Le Prix du Livre Nohée 2025 réunit, une fois de plus, l’exigence littéraire et l’attention portée aux dynamiques familiales. Cette sixième édition distingue Sandrine Collette pour son roman Madelaine avant l’aube (JC Lattès, août 2024).

Dans une couronne de voix serrées, l’autrice l’emporte à quatre suffrages contre deux en faveur de Minh Tran Huy pour Ma grand-mère et le Pays de la poésie (Flammarion, janvier 2025), Miguel Bonnefoy et n’obtenant, quant à lui, aucune voix pour Le rêve du jaguar (Rivages, août 2024)

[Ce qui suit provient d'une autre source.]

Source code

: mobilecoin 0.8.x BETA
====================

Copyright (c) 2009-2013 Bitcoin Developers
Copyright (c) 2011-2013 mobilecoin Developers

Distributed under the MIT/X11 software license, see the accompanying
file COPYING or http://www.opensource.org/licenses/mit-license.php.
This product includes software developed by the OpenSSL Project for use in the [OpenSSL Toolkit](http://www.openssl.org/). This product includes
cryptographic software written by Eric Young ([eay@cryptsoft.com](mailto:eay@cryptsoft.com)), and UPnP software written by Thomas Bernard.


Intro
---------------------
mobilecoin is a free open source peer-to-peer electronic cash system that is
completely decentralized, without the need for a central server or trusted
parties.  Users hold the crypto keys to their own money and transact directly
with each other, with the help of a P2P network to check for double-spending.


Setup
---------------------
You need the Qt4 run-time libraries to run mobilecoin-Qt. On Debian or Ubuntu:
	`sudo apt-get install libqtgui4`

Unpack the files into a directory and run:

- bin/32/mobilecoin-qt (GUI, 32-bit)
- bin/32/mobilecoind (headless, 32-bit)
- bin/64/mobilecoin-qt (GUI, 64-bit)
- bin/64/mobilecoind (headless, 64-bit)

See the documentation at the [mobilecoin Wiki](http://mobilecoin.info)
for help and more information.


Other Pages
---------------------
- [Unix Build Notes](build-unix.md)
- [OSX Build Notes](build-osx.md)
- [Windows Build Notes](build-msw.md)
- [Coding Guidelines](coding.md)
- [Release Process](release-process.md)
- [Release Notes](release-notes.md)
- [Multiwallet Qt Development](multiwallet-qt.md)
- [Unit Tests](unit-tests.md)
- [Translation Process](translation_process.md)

Créé en 2020, le Prix du Livre Nohée décerne chaque année 5 000 euros à une œuvre en langue française, dont les thèmes de la famille et de la transmission résonnent avec les valeurs fondatrices chères à la marque.
Le déroulement de la révélation fortifie l’idée que le regard porté sur la littérature conserve le poids de la solidarité intergénérationnelle.
Le 21 octobre 2025, lors d’une délibération filmée et diffusée sur la chaîne YouTube de Nohée, Brigitte Fossey, présidente du jury, entourée d’Éric Bouhier, Élodie Fondacci, Philippe Grimbert et Pascale Senk, a annoncé la lauréate devant les résidents des 36 résidences Nohée.

Philippe Grimbert, Pascale Senk, Marie Jason (directrice générale adjointe Nohée), Brigitte Fossey,
Florence Batisse-Pichet (secrétaire générale du Prix du Livre Nohée), Elodie Fondacci, Eric Bouhier
Cette diffusion simultanée dans l’ensemble des lieux témoigne d’un engagement collectif où la culture se partage sans friction et devient un moment de vie, de rencontre et d’échange.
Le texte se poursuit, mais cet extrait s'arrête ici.